» **EXERCISE REQUIREMENTS**: If a picture appears in the records, leave it out and transcribe the rest exactly.

» **DATA SHOWN**:
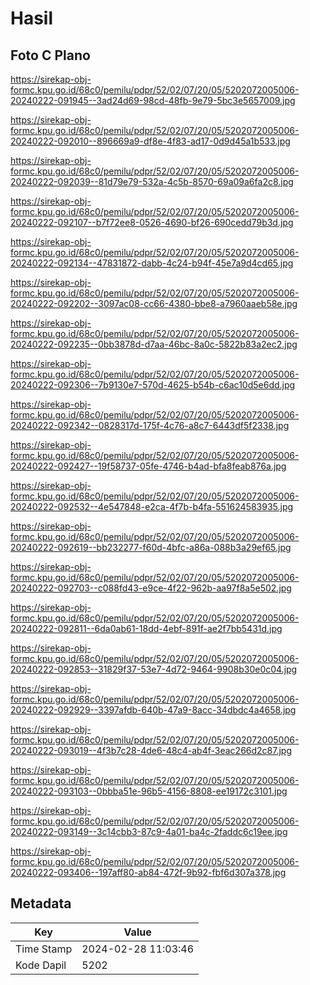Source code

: # Hasil

## Foto C Plano

https://sirekap-obj-formc.kpu.go.id/68c0/pemilu/pdpr/52/02/07/20/05/5202072005006-20240222-091945--3ad24d69-98cd-48fb-9e79-5bc3e5657009.jpg

https://sirekap-obj-formc.kpu.go.id/68c0/pemilu/pdpr/52/02/07/20/05/5202072005006-20240222-092010--896669a9-df8e-4f83-ad17-0d9d45a1b533.jpg

https://sirekap-obj-formc.kpu.go.id/68c0/pemilu/pdpr/52/02/07/20/05/5202072005006-20240222-092039--81d79e79-532a-4c5b-8570-69a09a6fa2c8.jpg

https://sirekap-obj-formc.kpu.go.id/68c0/pemilu/pdpr/52/02/07/20/05/5202072005006-20240222-092107--b7f72ee8-0526-4690-bf26-690cedd79b3d.jpg

https://sirekap-obj-formc.kpu.go.id/68c0/pemilu/pdpr/52/02/07/20/05/5202072005006-20240222-092134--47831872-dabb-4c24-b94f-45e7a9d4cd65.jpg

https://sirekap-obj-formc.kpu.go.id/68c0/pemilu/pdpr/52/02/07/20/05/5202072005006-20240222-092202--3097ac08-cc66-4380-bbe8-a7960aaeb58e.jpg

https://sirekap-obj-formc.kpu.go.id/68c0/pemilu/pdpr/52/02/07/20/05/5202072005006-20240222-092235--0bb3878d-d7aa-46bc-8a0c-5822b83a2ec2.jpg

https://sirekap-obj-formc.kpu.go.id/68c0/pemilu/pdpr/52/02/07/20/05/5202072005006-20240222-092306--7b9130e7-570d-4625-b54b-c6ac10d5e6dd.jpg

https://sirekap-obj-formc.kpu.go.id/68c0/pemilu/pdpr/52/02/07/20/05/5202072005006-20240222-092342--0828317d-175f-4c76-a8c7-6443df5f2338.jpg

https://sirekap-obj-formc.kpu.go.id/68c0/pemilu/pdpr/52/02/07/20/05/5202072005006-20240222-092427--19f58737-05fe-4746-b4ad-bfa8feab876a.jpg

https://sirekap-obj-formc.kpu.go.id/68c0/pemilu/pdpr/52/02/07/20/05/5202072005006-20240222-092532--4e547848-e2ca-4f7b-b4fa-551624583935.jpg

https://sirekap-obj-formc.kpu.go.id/68c0/pemilu/pdpr/52/02/07/20/05/5202072005006-20240222-092619--bb232277-f60d-4bfc-a86a-088b3a29ef65.jpg

https://sirekap-obj-formc.kpu.go.id/68c0/pemilu/pdpr/52/02/07/20/05/5202072005006-20240222-092703--c088fd43-e9ce-4f22-962b-aa97f8a5e502.jpg

https://sirekap-obj-formc.kpu.go.id/68c0/pemilu/pdpr/52/02/07/20/05/5202072005006-20240222-092811--6da0ab61-18dd-4ebf-891f-ae2f7bb5431d.jpg

https://sirekap-obj-formc.kpu.go.id/68c0/pemilu/pdpr/52/02/07/20/05/5202072005006-20240222-092853--31829f37-53e7-4d72-9464-9908b30e0c04.jpg

https://sirekap-obj-formc.kpu.go.id/68c0/pemilu/pdpr/52/02/07/20/05/5202072005006-20240222-092929--3397afdb-640b-47a9-8acc-34dbdc4a4658.jpg

https://sirekap-obj-formc.kpu.go.id/68c0/pemilu/pdpr/52/02/07/20/05/5202072005006-20240222-093019--4f3b7c28-4de6-48c4-ab4f-3eac266d2c87.jpg

https://sirekap-obj-formc.kpu.go.id/68c0/pemilu/pdpr/52/02/07/20/05/5202072005006-20240222-093103--0bbba51e-96b5-4156-8808-ee19172c3101.jpg

https://sirekap-obj-formc.kpu.go.id/68c0/pemilu/pdpr/52/02/07/20/05/5202072005006-20240222-093149--3c14cbb3-87c9-4a01-ba4c-2faddc6c19ee.jpg

https://sirekap-obj-formc.kpu.go.id/68c0/pemilu/pdpr/52/02/07/20/05/5202072005006-20240222-093406--197aff80-ab84-472f-9b92-fbf6d307a378.jpg


## Metadata

| Key        | Value               |
| ---------- | ------------------- |
| Time Stamp | 2024-02-28 11:03:46 |
| Kode Dapil | 5202                |



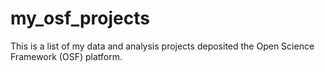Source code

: # my_osf_projects
This is a list of my data and analysis projects deposited the Open Science Framework (OSF) platform. 
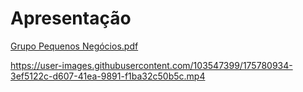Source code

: # Apresentação

[Grupo Pequenos Negócios.pdf](https://github.com/ICEI-PUC-Minas-PMV-ADS/Pequenos-Negocios/files/8985095/Grupo.Pequenos.Negocios.pdf)

https://user-images.githubusercontent.com/103547399/175780934-3ef5122c-d607-41ea-9891-f1ba32c50b5c.mp4

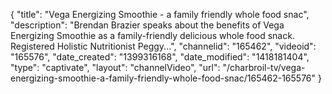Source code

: {
    "title": "Vega Energizing Smoothie - a family friendly whole food snac",
    "description": "Brendan Brazier speaks about the benefits of Vega Energizing Smoothie as a family-friendly delicious whole food snack. Registered Holistic Nutritionist Peggy...",
    "channelid": "165462",
    "videoid": "165576",
    "date_created": "1399316168",
    "date_modified": "1418181404",
    "type": "captivate",
    "layout": "channelVideo",
    "url": "\/charbroil-tv\/vega-energizing-smoothie-a-family-friendly-whole-food-snac\/165462-165576"
}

» **SOLUTION TO THIS EXERCISE**:
Source code

: # Hasil

## Foto C Plano

https://sirekap-obj-formc.kpu.go.id/68c0/pemilu/pdpr/52/02/07/20/05/5202072005006-20240222-091945--3ad24d69-98cd-48fb-9e79-5bc3e5657009.jpg

https://sirekap-obj-formc.kpu.go.id/68c0/pemilu/pdpr/52/02/07/20/05/5202072005006-20240222-092010--896669a9-df8e-4f83-ad17-0d9d45a1b533.jpg

https://sirekap-obj-formc.kpu.go.id/68c0/pemilu/pdpr/52/02/07/20/05/5202072005006-20240222-092039--81d79e79-532a-4c5b-8570-69a09a6fa2c8.jpg

https://sirekap-obj-formc.kpu.go.id/68c0/pemilu/pdpr/52/02/07/20/05/5202072005006-20240222-092107--b7f72ee8-0526-4690-bf26-690cedd79b3d.jpg

https://sirekap-obj-formc.kpu.go.id/68c0/pemilu/pdpr/52/02/07/20/05/5202072005006-20240222-092134--47831872-dabb-4c24-b94f-45e7a9d4cd65.jpg

https://sirekap-obj-formc.kpu.go.id/68c0/pemilu/pdpr/52/02/07/20/05/5202072005006-20240222-092202--3097ac08-cc66-4380-bbe8-a7960aaeb58e.jpg

https://sirekap-obj-formc.kpu.go.id/68c0/pemilu/pdpr/52/02/07/20/05/5202072005006-20240222-092235--0bb3878d-d7aa-46bc-8a0c-5822b83a2ec2.jpg

https://sirekap-obj-formc.kpu.go.id/68c0/pemilu/pdpr/52/02/07/20/05/5202072005006-20240222-092306--7b9130e7-570d-4625-b54b-c6ac10d5e6dd.jpg

https://sirekap-obj-formc.kpu.go.id/68c0/pemilu/pdpr/52/02/07/20/05/5202072005006-20240222-092342--0828317d-175f-4c76-a8c7-6443df5f2338.jpg

https://sirekap-obj-formc.kpu.go.id/68c0/pemilu/pdpr/52/02/07/20/05/5202072005006-20240222-092427--19f58737-05fe-4746-b4ad-bfa8feab876a.jpg

https://sirekap-obj-formc.kpu.go.id/68c0/pemilu/pdpr/52/02/07/20/05/5202072005006-20240222-092532--4e547848-e2ca-4f7b-b4fa-551624583935.jpg

https://sirekap-obj-formc.kpu.go.id/68c0/pemilu/pdpr/52/02/07/20/05/5202072005006-20240222-092619--bb232277-f60d-4bfc-a86a-088b3a29ef65.jpg

https://sirekap-obj-formc.kpu.go.id/68c0/pemilu/pdpr/52/02/07/20/05/5202072005006-20240222-092703--c088fd43-e9ce-4f22-962b-aa97f8a5e502.jpg

https://sirekap-obj-formc.kpu.go.id/68c0/pemilu/pdpr/52/02/07/20/05/5202072005006-20240222-092811--6da0ab61-18dd-4ebf-891f-ae2f7bb5431d.jpg

https://sirekap-obj-formc.kpu.go.id/68c0/pemilu/pdpr/52/02/07/20/05/5202072005006-20240222-092853--31829f37-53e7-4d72-9464-9908b30e0c04.jpg

https://sirekap-obj-formc.kpu.go.id/68c0/pemilu/pdpr/52/02/07/20/05/5202072005006-20240222-092929--3397afdb-640b-47a9-8acc-34dbdc4a4658.jpg

https://sirekap-obj-formc.kpu.go.id/68c0/pemilu/pdpr/52/02/07/20/05/5202072005006-20240222-093019--4f3b7c28-4de6-48c4-ab4f-3eac266d2c87.jpg

https://sirekap-obj-formc.kpu.go.id/68c0/pemilu/pdpr/52/02/07/20/05/5202072005006-20240222-093103--0bbba51e-96b5-4156-8808-ee19172c3101.jpg

https://sirekap-obj-formc.kpu.go.id/68c0/pemilu/pdpr/52/02/07/20/05/5202072005006-20240222-093149--3c14cbb3-87c9-4a01-ba4c-2faddc6c19ee.jpg

https://sirekap-obj-formc.kpu.go.id/68c0/pemilu/pdpr/52/02/07/20/05/5202072005006-20240222-093406--197aff80-ab84-472f-9b92-fbf6d307a378.jpg


## Metadata

| Key        | Value               |
| ---------- | ------------------- |
| Time Stamp | 2024-02-28 11:03:46 |
| Kode Dapil | 5202                |



Source code

: # my_osf_projects
This is a list of my data and analysis projects deposited the Open Science Framework (OSF) platform. 
Source code

: # Apresentação

[Grupo Pequenos Negócios.pdf](https://github.com/ICEI-PUC-Minas-PMV-ADS/Pequenos-Negocios/files/8985095/Grupo.Pequenos.Negocios.pdf)

https://user-images.githubusercontent.com/103547399/175780934-3ef5122c-d607-41ea-9891-f1ba32c50b5c.mp4

Source code

: {
    "title": "Vega Energizing Smoothie - a family friendly whole food snac",
    "description": "Brendan Brazier speaks about the benefits of Vega Energizing Smoothie as a family-friendly delicious whole food snack. Registered Holistic Nutritionist Peggy...",
    "channelid": "165462",
    "videoid": "165576",
    "date_created": "1399316168",
    "date_modified": "1418181404",
    "type": "captivate",
    "layout": "channelVideo",
    "url": "\/charbroil-tv\/vega-energizing-smoothie-a-family-friendly-whole-food-snac\/165462-165576"
}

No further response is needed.